Yeah I agree but I think AI will soon enough become accessible for community made tools as well. This will be a boon for moderators but may also create new challenges in accountability and democracy in online spaces.
The problem is that community made tools were severely restricted by Reddit pulling API access.
A lot of the old moderators left. Reddit itself has shown that it does not want to create any sort of legitimacy or democracy in the moderation process because that legitimacy could override the admins' legitimacy.
I agree completely but I think this discussion is relevant for Lemmy as well which has to some extent copied the same structure. While we do have more choice in terms of which admins we want to be under, the fundamental structure and tools are not that different.
One thing to mention is that Lemmy divorced the role of admin and developer. You have a set of admins with a far larger latitude to act, but the developer level seems lacking to address these issues and the Lemmy developer level seems as to cloistered as the Reddit admin level.
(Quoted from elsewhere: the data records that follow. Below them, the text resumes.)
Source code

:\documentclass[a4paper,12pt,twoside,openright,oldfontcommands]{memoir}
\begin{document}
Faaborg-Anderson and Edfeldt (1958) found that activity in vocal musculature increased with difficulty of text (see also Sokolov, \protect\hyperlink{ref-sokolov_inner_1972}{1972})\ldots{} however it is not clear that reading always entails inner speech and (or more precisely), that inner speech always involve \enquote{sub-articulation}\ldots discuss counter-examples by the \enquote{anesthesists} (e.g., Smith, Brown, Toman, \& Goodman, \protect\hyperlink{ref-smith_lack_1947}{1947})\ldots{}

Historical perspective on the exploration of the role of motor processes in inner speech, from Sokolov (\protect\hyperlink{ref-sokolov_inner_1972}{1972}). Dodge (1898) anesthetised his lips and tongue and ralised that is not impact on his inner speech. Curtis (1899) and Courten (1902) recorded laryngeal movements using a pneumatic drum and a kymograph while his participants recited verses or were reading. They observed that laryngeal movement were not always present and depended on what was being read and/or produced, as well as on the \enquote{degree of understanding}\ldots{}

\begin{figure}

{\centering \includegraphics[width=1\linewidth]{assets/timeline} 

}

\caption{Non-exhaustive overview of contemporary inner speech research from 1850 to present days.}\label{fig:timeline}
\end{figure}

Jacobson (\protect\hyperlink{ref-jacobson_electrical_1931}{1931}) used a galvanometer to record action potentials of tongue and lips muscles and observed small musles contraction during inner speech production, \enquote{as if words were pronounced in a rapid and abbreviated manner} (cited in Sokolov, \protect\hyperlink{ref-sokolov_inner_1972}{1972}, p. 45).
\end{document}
AI mods could be much better for cases like this. Imagine the mod responding immediately when you try to post something! If it’s a mistake, you could fix. If not, it may never even see the light of day
Taking this post at face value, an AI mod could have acted immediately, before BBC changed their headline, so op would not have been banned for this reason
I'm currently testing it actually. So far just letting it analyze whether swear words in the text are meant in an offensive way and if so, it reports the comment to me.